Les Pélerins d'Emmaüs. "Notre coeur n'était-il pas tout brûlant quand il nous parlait en chemin ?"

Quant au tympan central, il représente la Pentecôte, où un immense Christ en gloire distribue l'Esprit Saint à ses apôtres et les envoie, de même, prêcher sur toute la terre, en leur donnant le don des langues. Et nous avons ici tous les peuples auxquels vont s'adresser les apôtres, selon le texte des Actes : « Parthes, Mèdes et Elamites, habitants de Mésopotamie, de Judée et de Cappadoce, du Pont et de l'Asie, d'Egypte et de Cyrénaïque, Romains en séjour ici, Juifs et prosélytes, Crétois et Arabes, nous les entendons publier dans notre langue les merveilles de Dieu ! ». (Actes, 2, 8-11)

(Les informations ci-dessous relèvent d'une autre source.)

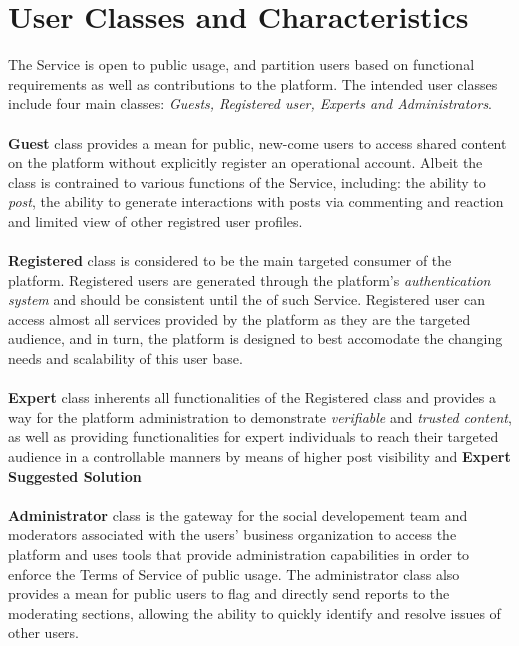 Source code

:     \section{User Classes and Characteristics}
    The Service is open to public usage, and partition users based on functional requirements as well as contributions to the platform.
    The intended user classes include four main classes: \textit{Guests, Registered user, Experts and Administrators}.
    \\\\
    \textbf{Guest} class provides a mean for public, new-come users to access shared content on the platform without explicitly register an operational account. Albeit the class
    is contrained to various functions of the Service, including: the ability to \textit{post}, the ability to generate interactions with posts via commenting and reaction and limited view of other registred user profiles.
    \\\\
    \textbf{Registered} class is considered to be the main targeted consumer of the platform. Registered users are generated through the platform's \textit{authentication system} and should be consistent
    until the  of such Service. Registered user can access almost all services provided by the platform as they are the targeted audience, and in turn, the platform is designed
    to best accomodate the changing needs and scalability of this user base.
    \\\\
    \textbf{Expert} class inherents all functionalities of the Registered class and provides a way for the platform administration to demonstrate \textit{verifiable} and \textit{trusted content}, as well as providing functionalities
    for expert individuals to reach their targeted audience in a controllable manners by means of higher post visibility and \textbf{Expert Suggested Solution}
    \\\\
    \textbf{Administrator} class is the gateway for the social developement team and moderators associated with the users' business organization to access the platform and uses tools that provide administration capabilities
    in order to enforce the Terms of Service of public usage. The administrator class also provides a mean for public users to flag and directly send reports to the moderating sections, allowing the ability to 
    quickly identify and resolve issues of other users.

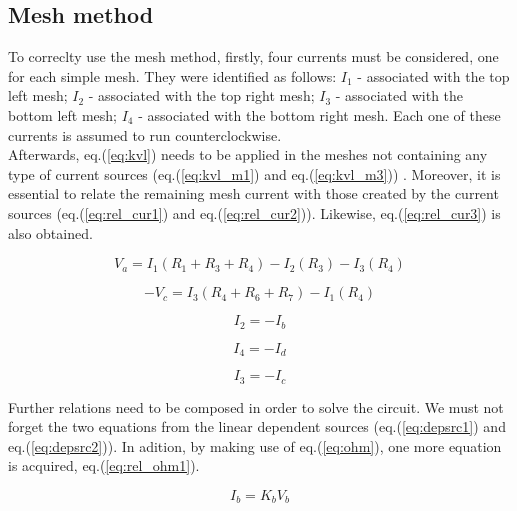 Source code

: \subsection{Mesh method}
\label{subsec:mesh_met}

To correclty use the mesh method, firstly, four currents must be considered, one for each simple mesh.
They were identified as follows: $I_1$ - associated with the top left mesh; $I_2$ - associated with
the top right mesh; $I_3$ - associated with the bottom left mesh; $I_4$ - associated with the bottom
right mesh. Each one of these currents is assumed to run counterclockwise. \\

Afterwards, eq.(\ref{eq:kvl}) needs to be applied in the meshes not containing any type of current
sources (eq.(\ref{eq:kvl_m1}) and eq.(\ref{eq:kvl_m3})) . Moreover, it is essential to relate the
remaining mesh current with those created by the current sources (eq.(\ref{eq:rel_cur1}) and
eq.(\ref{eq:rel_cur2})). Likewise, eq.(\ref{eq:rel_cur3}) is also obtained.

\begin{equation}
	V_a = I_1(R_1+R_3+R_4)-I_2(R_3)-I_3(R_4)
	\label{eq:kvl_m1}
\end{equation}

\begin{equation}
	-V_c = I_3(R_4+R_6+R_7)-I_1(R_4)
	\label{eq:kvl_m3}
\end{equation}

\begin{equation}
	I_2 = -I_b
	\label{eq:rel_cur1}
\end{equation}

\begin{equation}
	I_4 = -I_d
	\label{eq:rel_cur2}
\end{equation}

\begin{equation}
	I_3 = -I_c
	\label{eq:rel_cur3}
\end{equation}

Further relations need to be composed in order to solve the circuit. We must not forget the two equations
from the linear dependent sources (eq.(\ref{eq:depsrc1}) and eq.(\ref{eq:depsrc2})). In adition, by
making use of eq.(\ref{eq:ohm}), one more equation is acquired, eq.(\ref{eq:rel_ohm1}).

\begin{equation}
	I_b = K_bV_b
	\label{eq:depsrc1}
\end{equation}

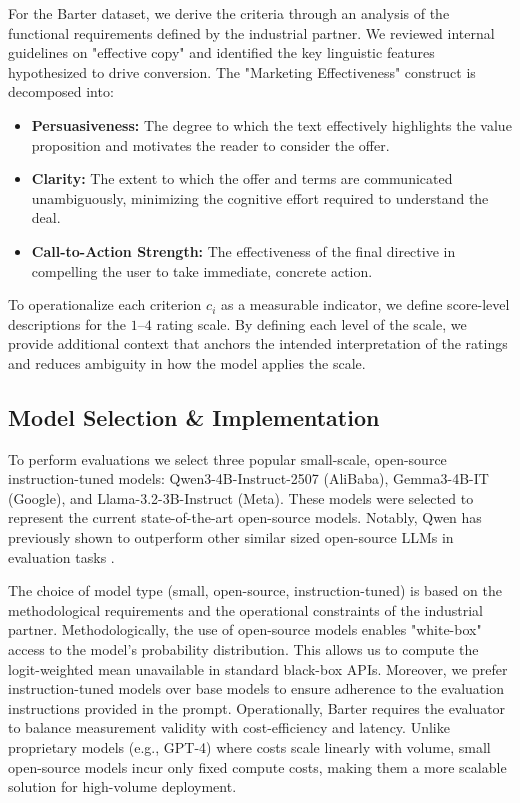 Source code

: For the Barter dataset, we derive the criteria through an analysis of the functional requirements defined by the industrial partner. We reviewed internal guidelines on "effective copy" and identified the key linguistic features hypothesized to drive conversion. The "Marketing Effectiveness" construct is decomposed into:
\begin{itemize}
    \item \textbf{Persuasiveness:} The degree to which the text effectively highlights the value proposition and motivates the reader to consider the offer.
    \item \textbf{Clarity:} The extent to which the offer and terms are communicated unambiguously, minimizing the cognitive effort required to understand the deal.
    \item \textbf{Call-to-Action Strength:} The effectiveness of the final directive in compelling the user to take immediate, concrete action.
\end{itemize}


To operationalize each criterion $c_i$ as a measurable indicator, we define score-level descriptions for the $1$--$4$ rating scale. By defining each level of the scale, we provide additional context that anchors the intended interpretation of the ratings and reduces ambiguity in how the model applies the scale.

\subsection{Model Selection \& Implementation}

To perform evaluations we select three popular small-scale, open-source instruction-tuned models: Qwen3-4B-Instruct-2507 \citep{qwen3technicalreport} (AliBaba), Gemma3-4B-IT \citep{gemma_2025} (Google), and Llama-3.2-3B-Instruct (Meta). These models were selected to represent the current state-of-the-art open-source models. Notably, Qwen has previously shown to outperform other similar sized open-source LLMs in evaluation tasks \citep{gu_survey_2025}. 

The choice of model type (small, open-source, instruction-tuned) is based on the methodological requirements and the operational constraints of the industrial partner. Methodologically, the use of open-source models enables "white-box" access to the model's probability distribution. This allows us to compute the logit-weighted mean unavailable in standard black-box APIs. Moreover, we prefer instruction-tuned models over base models to ensure adherence to the evaluation instructions provided in the prompt. Operationally, Barter requires the evaluator to balance measurement validity with cost-efficiency and latency. Unlike proprietary models (e.g., GPT-4) where costs scale linearly with volume, small open-source models incur only fixed compute costs, making them a more scalable solution for high-volume deployment. 

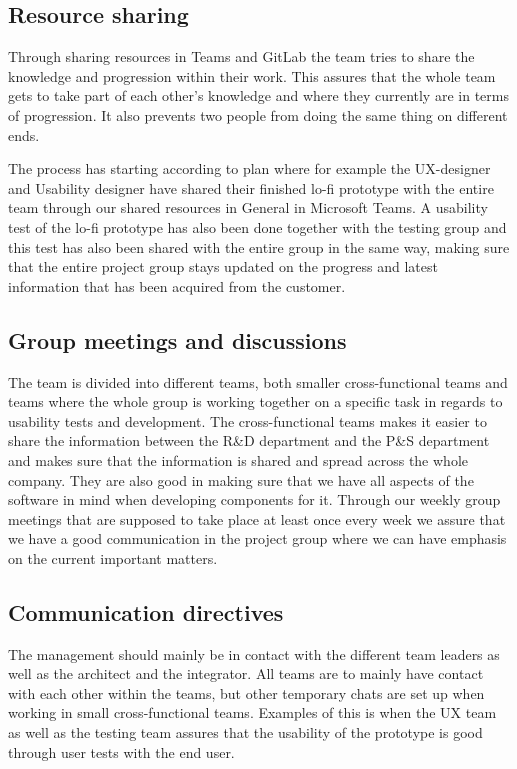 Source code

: \documentclass[12pt]{article}
\begin{document}
    \subsection{Resource sharing}
 Through sharing resources in Teams and GitLab the team tries to share the knowledge and progression within their work. This assures that the whole team gets to take part of each other’s knowledge and where they currently are in terms of progression. It also prevents two people from doing the same thing on different ends. 
 
 The process has starting according to plan where for example the UX-designer and Usability designer have shared their finished lo-fi prototype with the entire team through our shared resources in General in Microsoft Teams. A usability test of the lo-fi prototype has also been done together with the testing group and this test has also been shared with the entire group in the same way, making sure that the entire project group stays updated on the progress and latest information that has been acquired from the customer. 
 
    \subsection{Group meetings and discussions}
The team is divided into different teams, both smaller cross-functional teams and teams where the whole group is working together on a specific task in regards to usability tests and development. The cross-functional teams makes it easier to share the information between the R\&D department and the P\&S department and makes sure that the information is shared and spread across the whole company. They are also good in making sure that we have all aspects of the software in mind when developing components for it. Through our weekly group meetings that are supposed to take place at least once every week we assure that we have a good communication in the project group where we can have emphasis on the current important matters.

    \subsection{Communication directives}


The management should mainly be in contact with the different team leaders as well as the architect and the integrator. All teams are to mainly have contact with each other within the teams, but other temporary chats are set up when working in small cross-functional teams. Examples of this is when the UX team as well as the testing team assures that the usability of the prototype is good through user tests with the end user. 
\end{document}
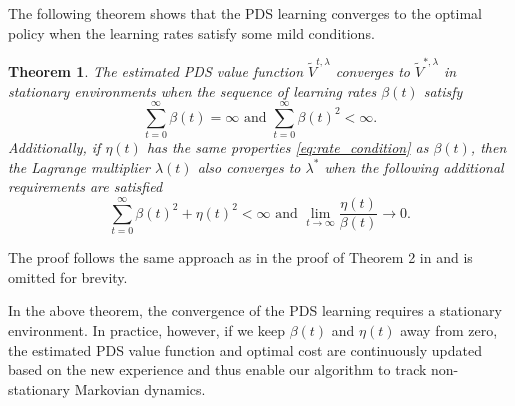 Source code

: \documentclass[lettersize, journal]{IEEEtran}
\newtheorem{theorem}{Theorem}
\begin{document}
The following theorem shows that the PDS learning converges to the optimal policy when the learning rates satisfy some mild conditions.
\begin{theorem}
    The estimated PDS value function $\tilde{V}^{t, \lambda}$ converges to $\tilde{V}^{*, \lambda}$ in stationary environments
    when the sequence of learning rates $\beta(t)$ satisfy
    \begin{equation}
        \sum_{t=0}^{\infty} \beta(t) = \infty \mbox{ and } \sum_{t=0}^{\infty} \beta(t)^2 < \infty.
        \label{eq:rate_condition}
    \end{equation}
    Additionally, if $\eta(t)$ has the same properties \eqref{eq:rate_condition} as $\beta(t)$,
    then the Lagrange multiplier $\lambda(t)$ also converges to $\lambda^*$ when the following additional requirements are satisfied
    \begin{equation*}
        \sum_{t=0}^{\infty} \beta(t)^2 + \eta(t)^2 < \infty \mbox{ and } \lim_{t\to\infty} \frac{\eta(t)}{\beta(t)} \to 0.
    \end{equation*}
    \label{theorem:pds_convergence}
\end{theorem}
\begin{IEEEproof}
    The proof follows the same approach as in the proof of Theorem 2 in \cite{mastronarde2012joint} and is omitted for brevity.
\end{IEEEproof}

In the above theorem, the convergence of the PDS learning requires a stationary environment.
In practice, however, if we keep $\beta(t)$ and $\eta(t)$ away from zero,
the estimated PDS value function and optimal cost are continuously updated based on the new experience
and thus enable our algorithm to track non-stationary Markovian dynamics.
\end{document}
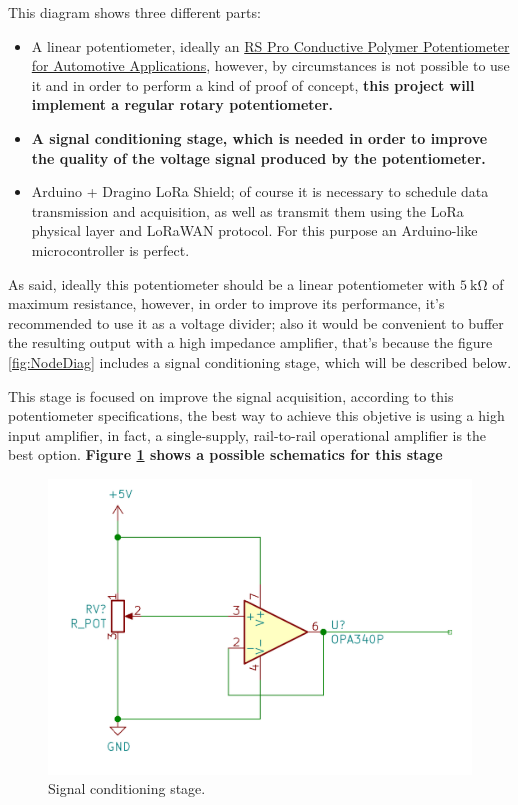 \documentclass[11pt,a4paper,dvipsnames,twoside]{article}
\newcounter{subsubsubsection}[subsubsection]
\newcommand{\doubt}[1] {\textbf{\color{Red3}#1}}
\begin{document}
This diagram shows three different parts:

\begin{itemize}
  \item A linear potentiometer, ideally an \href{https://docs.rs-online.com/37bf/0900766b814f0bd0.pdf}{RS Pro Conductive Polymer
  Potentiometer for Automotive Applications}, however, by circumstances is not possible to use it and in order to perform a kind of proof of concept, \doubt{this project will implement a regular rotary potentiometer.}
  \item \doubt{A signal conditioning stage, which is needed in order to improve the quality of the voltage signal produced by the potentiometer.}
  \item Arduino + Dragino LoRa Shield; of course it is necessary to schedule data transmission and acquisition, as well as transmit them using the LoRa physical layer and LoRaWAN protocol. For this purpose an Arduino-like microcontroller is perfect.
\end{itemize}

As said, ideally this potentiometer should be a linear potentiometer with $5\ \si{\kilo\ohm}$ of maximum resistance, however, in order to improve its performance, it's recommended to use it as a voltage divider; also it would be convenient to buffer the resulting output with a high impedance amplifier, that's because the figure \ref{fig:NodeDiag} includes a signal conditioning stage, which will be described below.

This stage is focused on improve the signal acquisition, according to this potentiometer specifications, the best way to achieve this objetive is using a high input amplifier, in fact, a single-supply, rail-to-rail operational amplifier is the best option. \doubt{Figure \ref{fig:SignalCond} shows a possible schematics for this stage}

\begin{figure}[htp]
  \centering
    \includegraphics[width=.9\textwidth]{../schemes/Signal_Conditioning.png}
  \caption{Signal conditioning stage.}
  \label{fig:SignalCond}
\end{figure}
\end{document}
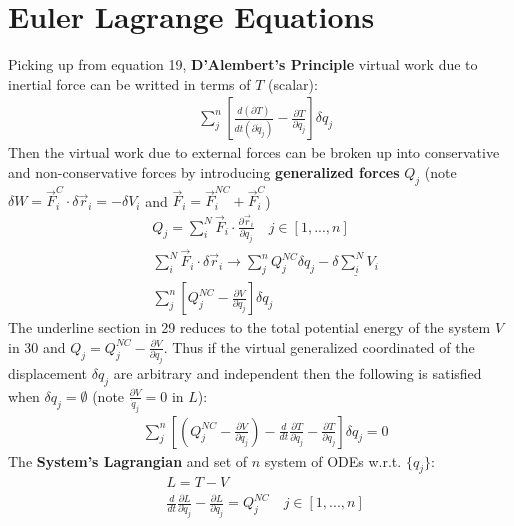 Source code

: \documentclass[conference]{IEEEtran}
\begin{document}
\section{Euler Lagrange Equations}
Picking up from equation 19, \textbf{D'Alembert's Principle} virtual work due to inertial force can be writted in terms of $T$ (scalar):
\begin{align}
    & \sum_j^n [\frac{d(\partial T)}{dt(\partial \dot{q}_j)} - \frac{\partial T}{\partial q_j}] \delta q_j
\end{align}
Then the virtual work due to external forces can be broken up into conservative and non-conservative forces by introducing \textbf{generalized forces} $Q_j$ (note $\delta W = \vec{F}_i^C \cdot \delta \vec{r}_i = -\delta V_i$ and $\vec{F}_i = \vec{F}_i^{NC} + \vec{F}_i^C$)
\begin{align}
    & Q_j = \sum_i^N \vec{F}_i \cdot \frac{\partial \vec{r}_i}{\partial q_j} \quad j \in [1, ..., n] \\
    & \sum_i^N \vec{F}_i \cdot \delta \vec{r}_i \to \sum_j^n Q_j^{NC} \delta q_j - \underline{\delta \sum_i^N V_i} \\
    & \sum_j^n[Q_j^{NC} - \frac{\partial V}{\partial q_j}]\delta q_j
\end{align}
The underline section in 29 reduces to the total potential energy of the system $V$ in 30 and $Q_j = Q_j^{NC} - \frac{\partial V}{\partial q_j}$. Thus if the virtual generalized coordinated of the displacement $\delta q_j$ are arbitrary and independent then the following is satisfied when $\delta q_j = \emptyset$ (note $\frac{\partial V}{\dot{q}_j} = 0$ in $L$):
\begin{align}
    & \sum_j^n [(Q_j^{NC} - \frac{\partial V}{\partial q_j}) - \frac{d}{dt}\frac{\partial T}{\partial \dot{q}_j} - \frac{\partial T}{\partial q_j}] \delta q_j = 0
\end{align}
The \textbf{System's Lagrangian} and set of $n$ system  of ODEs w.r.t. $\{q_j\}$:
\begin{align}
    & L = T - V \\
    & \frac{d}{dt}\frac{\partial L}{\partial \dot{q}_j} - \frac{\partial L}{\partial q_j} = Q_j^{NC} \quad j \in [1, ..., n]
\end{align}
\end{document}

Il faut compléter ici ce texte par le contenu de la prédication. « D'entendre cela, ils eurent le cœur transpercé, et ils dirent à Pierre et aux apôtres : 'Que devons-nous faire ?' Pierre leur répondit : 'Repentez-vous, et que chacun se fasse baptiser au nom de Jésus-Christ.' » (Actes, 2, 37-38)

Repentez-vous.

Car, après le thème du voyage, et même avant lui, le thème dominant, omniprésent, de Vézelay me semble celui de la pénitence.

Sainte Marie-Madeleine, on le sait, est un personnage composite, résultat de l'identification entre deux ou trois femmes des évangiles :

Marie-Madeleine, gourgandine pardonnée, incarne mieux que quiconque l'obsession médiévale du péché (et du péché le pire : le péché de chair) et de la pénitence. Elle en restera un symbole jusqu'aux tableaux de Georges de la Tour (entre autres) où on la voit méditer devant un crâne, à la lueur d'une chandelle. Première à rencontrer Jésus après sa résurrection, elle va en informer les apôtres, ce qui lui vaut aussi le titre d' « apôtre des apôtres ». C'est sous cette double invocation de pénitente et de messagère qu'elle est vénérée à Vézelay, quatrième pélerinage de la chrétienté occidentale après Jérusalem, Rome et Saint-Jacques de Compostelle.

Or, qu'étaient les pélerins médiévaux, sinon des pénitents ? La spiritualité de la route – de la route à pied – est une spiritualité du dépouillement, de l'effort quotidien, de la souffrance souvent, de l'insécurité parfois. Le pèlerin médiéval choisit la « voie étroite » et renonce au « chemin spacieux qui mène à la perdition ». Il accepte d'être pauvre jusqu'à la mendicité (voir annexe sur le coût du pélerinage). Il affronte ou subit les intempéries. C'est une longue ascèse, même pour ces hommes dont on peut penser qu'ils n'avaient pas grand chose à perdre. La marche offre aussi tout naturellement un rythme propice à la méditation, à la prière répétitive, au chant.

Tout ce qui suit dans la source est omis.